Il y eut effectivement peu d’échanges entre les accusés et les parties civiles, à deux exceptions notables, la première c’est Billal, gravement blessé par les kamikazes du Stade de France. Lui, il dit être venu afin de pouvoir regarder les accusés dans les yeux et leur demander s’ils savaient qu’ils hébergeaient des terroristes. Son témoignage a suscité un échange surréaliste avec les prévenus qui avait jusque là gardé le silence face aux récits des victimes. Aux questions de Billal, Jawad Bendaoud répond : « Même si je vais en prison, je veux que tu saches que je savais pas ». Youssef Aït Boulhacen, recroquevillé derrière sa capuche pour ne pas qu’on le dessine, crie « On ne choisi pas sa famille ! Je ne savais pas. » Billal est presque le seul à s’adresser directement aux accusés. Pendant quelques minutes, c’est tout le dispositif et le rituel du tribunal qui a semblé s’effacer pour laisser place à une confrontation sans médiation, entre personnes égales. Billal, fût d’ailleurs la seule victime à demander la relaxe de Jawad Bendaoud, convaincu que ce dernier ne savait pas qu’il hébergeait les tueurs du Bataclan.

Du fait de leur grand nombre, les avocats des parties civiles ont pu déployer un large panel de plaidoiries. En plus de défendre la place de leurs clients dans ce procès, certains ont choisi d’épauler le ministère public en étayant l’accusation de manière très technique et en démontant argument par argument le récit de la défense, d’autres ont frisé la tribune politique en faisant le procès des banlieues tandis que certains s’en sont remis à la charge émotionnelle de la souffrance décrite par les témoignages, le procès étant devenu un moyen de « rouvrir leur blessure, faire partager leur peine ».

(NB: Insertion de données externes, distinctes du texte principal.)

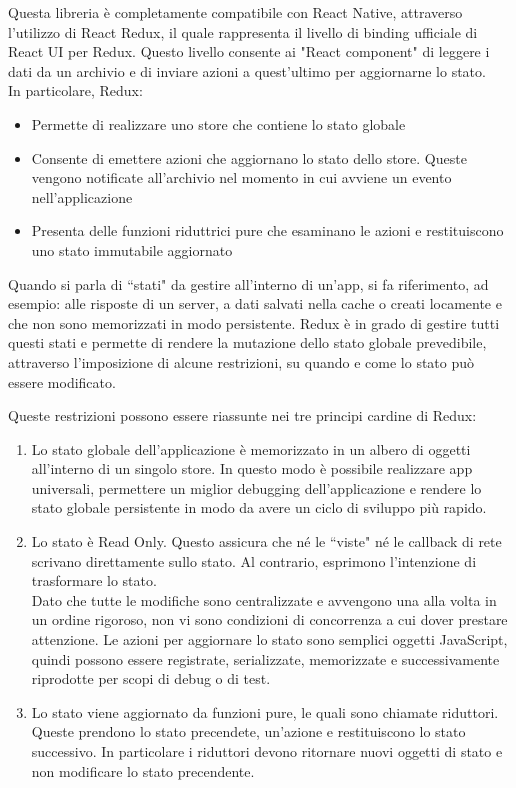Questa libreria \`e completamente compatibile con React Native, attraverso l'utilizzo di React Redux, il quale rappresenta il livello di binding ufficiale di React UI per Redux.
Questo livello consente ai "React component" di leggere i dati da un archivio e di inviare azioni a quest'ultimo per aggiornarne lo stato.\\
In particolare, Redux:
\begin{itemize}
      \item Permette di realizzare uno store che contiene lo stato globale
      \item Consente di emettere azioni che aggiornano lo stato dello store. Queste vengono notificate all'archivio nel momento in cui avviene un evento nell'applicazione
      \item Presenta delle funzioni riduttrici pure che esaminano le azioni e restituiscono uno stato immutabile aggiornato
\end{itemize}
Quando si parla di ``stati" da gestire all'interno di un'app, si fa riferimento, ad esempio: alle risposte di un server, a dati salvati nella
cache o creati locamente e che non sono memorizzati in modo persistente. Redux \`e in grado di gestire tutti questi stati e permette di rendere la mutazione
dello stato globale prevedibile, attraverso l'imposizione di alcune restrizioni, su quando e come lo stato pu\`o essere modificato.

Queste restrizioni possono essere riassunte nei tre principi cardine di Redux\cite{Redux}:

\begin{enumerate}
      \item Lo stato globale dell'applicazione \`e memorizzato in un albero di oggetti all'interno di un singolo store. In questo modo \`e possibile realizzare app universali, permettere un miglior debugging dell'applicazione e
            rendere lo stato globale persistente in modo da avere un ciclo di sviluppo pi\`u rapido.
      \item Lo stato \`e Read Only. Questo assicura che n\'e le ``viste" n\'e le callback di rete scrivano direttamente sullo stato. Al contrario, esprimono l'intenzione di trasformare lo stato.
            \\Dato che tutte le modifiche sono centralizzate e avvengono una alla volta in un ordine rigoroso, non vi sono condizioni di concorrenza a cui dover prestare attenzione.
            Le azioni per aggiornare lo stato sono semplici oggetti JavaScript, quindi possono essere registrate, serializzate, memorizzate e successivamente riprodotte per scopi
            di debug o di test.
      \item Lo stato viene aggiornato da funzioni pure, le quali sono chiamate riduttori. Queste prendono lo stato precendete, un'azione e restituiscono lo stato successivo.
            In particolare i riduttori devono ritornare nuovi oggetti di stato e non modificare lo stato precendente.

\end{enumerate}

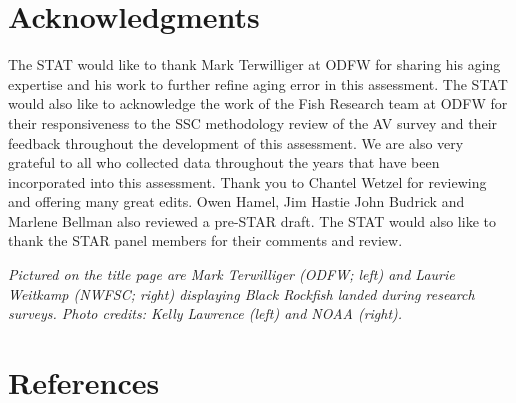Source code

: \documentclass[11pt,
  english,
  letterpaper,
]{article}
\begin{document}
\hypertarget{acknowledgments}{%
\section{Acknowledgments}\label{acknowledgments}}

The STAT would like to thank Mark Terwilliger at ODFW for sharing his aging expertise and his work to further refine aging error in this assessment. The STAT would also like to acknowledge the work of the Fish Research team at ODFW for their responsiveness to the SSC methodology review of the AV survey and their feedback throughout the development of this assessment. We are also very grateful to all who collected data throughout the years that have been incorporated into this assessment. Thank you to Chantel Wetzel for reviewing and offering many great edits. Owen Hamel, Jim Hastie John Budrick and Marlene Bellman also reviewed a pre-STAR draft. The STAT would also like to thank the STAR panel members for their comments and review.

\textit{Pictured on the title page are Mark Terwilliger (ODFW; left) and Laurie Weitkamp (NWFSC; right) displaying Black Rockfish landed during research surveys. Photo credits: Kelly Lawrence (left) and NOAA (right).}

\clearpage

\hypertarget{references}{%
\section{References}\label{references}}
\end{document}
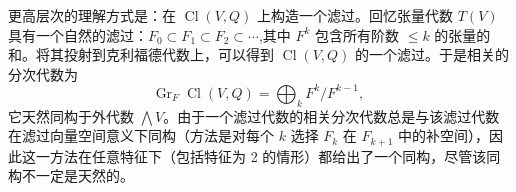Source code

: 更高层次的理解方式是：在 $\operatorname{Cl}(V, Q)$ 上构造一个滤过。回忆张量代数 $T(V)$ 具有一个自然的滤过：$F_0 \subset F_1 \subset F_2 \subset \cdots$,其中 $F^k$ 包含所有阶数 $\leq k$ 的张量的和。将其投射到克利福德代数上，可以得到 $\operatorname{Cl}(V, Q)$ 的一个滤过。于是相关的分次代数为
$$
\operatorname{Gr}_F \operatorname{Cl}(V, Q) = \bigoplus_k F^k / F^{k-1},~
$$
它天然同构于外代数 $\bigwedge V$。由于一个滤过代数的相关分次代数总是与该滤过代数在滤过向量空间意义下同构（方法是对每个 $k$ 选择 $F_k$ 在 $F_{k+1}$ 中的补空间），因此这一方法在任意特征下（包括特征为 2 的情形）都给出了一个同构，尽管该同构不一定是天然的。
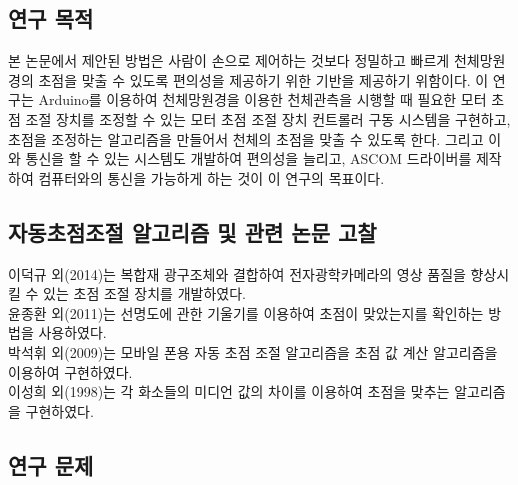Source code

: 
\subsection{연구 목적}

본 논문에서 제안된 방법은 사람이 손으로 제어하는 것보다 정밀하고 빠르게 천체망원경의 초점을 맞출 수 있도록 편의성을 제공하기 위한 기반을 제공하기 위함이다. 이 연구는 Arduino를 이용하여 천체망원경을 이용한 천체관측을 시행할 때 필요한 모터 초점 조절 장치를 조정할 수 있는 모터 초점 조절 장치 컨트롤러 구동 시스템을 구현하고, 초점을 조정하는 알고리즘을 만들어서 천체의 초점을 맞출 수 있도록 한다. 그리고 이와 통신을 할 수 있는 시스템도 개발하여 편의성을 늘리고, ASCOM 드라이버를 제작하여 컴퓨터와의 통신을 가능하게 하는 것이 이 연구의 목표이다.

\subsection{자동초점조절 알고리즘 및 관련 논문 고찰}

이덕규 외(2014)는 복합재 광구조체와 결합하여 전자광학카메라의 영상 품질을 향상시킬 수 있는 초점 조절 장치를 개발하였다.\cite{leedukgu2014}\\
윤종환 외(2011)는 선명도에 관한 기울기를 이용하여 초점이 맞았는지를 확인하는 방법을 사용하였다.\cite{yunjonghwan2011lcd}\\
박석휘 외(2009)는 모바일 폰용 자동 초점 조절 알고리즘을 초점 값 계산 알고리즘을 이용하여 구현하였다.\cite{parksukhui2009Median}\\
이성희 외(1998)는 각 화소들의 미디언 값의 차이를 이용하여 초점을 맞추는 알고리즘을 구현하였다.\cite{leeseonghee1998Median}

\subsection{연구 문제}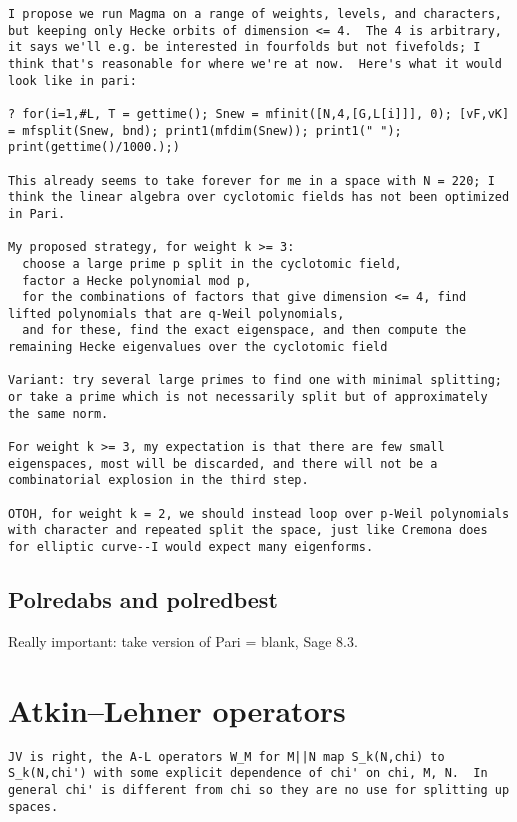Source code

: \documentclass[11pt]{amsart}
\numberwithin{equation}{subsection}
\theoremstyle{definition}
\begin{document}
\begin{verbatim}
I propose we run Magma on a range of weights, levels, and characters,
but keeping only Hecke orbits of dimension <= 4.  The 4 is arbitrary,
it says we'll e.g. be interested in fourfolds but not fivefolds; I
think that's reasonable for where we're at now.  Here's what it would
look like in pari:

? for(i=1,#L, T = gettime(); Snew = mfinit([N,4,[G,L[i]]], 0); [vF,vK]
= mfsplit(Snew, bnd); print1(mfdim(Snew)); print1(" ");
print(gettime()/1000.);)

This already seems to take forever for me in a space with N = 220; I
think the linear algebra over cyclotomic fields has not been optimized
in Pari.

My proposed strategy, for weight k >= 3:
  choose a large prime p split in the cyclotomic field,
  factor a Hecke polynomial mod p,
  for the combinations of factors that give dimension <= 4, find
lifted polynomials that are q-Weil polynomials,
  and for these, find the exact eigenspace, and then compute the
remaining Hecke eigenvalues over the cyclotomic field

Variant: try several large primes to find one with minimal splitting;
or take a prime which is not necessarily split but of approximately
the same norm.

For weight k >= 3, my expectation is that there are few small
eigenspaces, most will be discarded, and there will not be a
combinatorial explosion in the third step.

OTOH, for weight k = 2, we should instead loop over p-Weil polynomials
with character and repeated split the space, just like Cremona does
for elliptic curve--I would expect many eigenforms.
\end{verbatim}

\subsection{Polredabs and polredbest}

Really important: take version of Pari = blank, Sage 8.3.

\section{Atkin--Lehner operators}

\begin{verbatim}
JV is right, the A-L operators W_M for M||N map S_k(N,chi) to S_k(N,chi') with some explicit dependence of chi' on chi, M, N.  In general chi' is different from chi so they are no use for splitting up spaces.
\end{verbatim}
\end{document}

Cependant, comme nous l’évoquions plus haut, certaines parties civiles ont eu plus de mal que d’autres à se faire une place et à obtenir le statut de « victime » voire de « victime innocente ». La distinction entre familles et proches des victimes du Bataclan et celles de l’assaut par le Raid à Saint-Denis le 18 novembre était notable, notamment d’un point de vue juridique et pratique. En effet, les habitants ou propriétaire de l’immeuble détruit dans l’assaut contre Abaoud et Akrouh ne sont pas reconnus comme victimes du terrorisme, ce qui en terme d’indemnisation rallonge considérablement les délais de procédure puisque c’est à l’État qu’ils doivent réclamer des réparations. Les autorités et la presse ne leur ont d’ailleurs pas fait de cadeau.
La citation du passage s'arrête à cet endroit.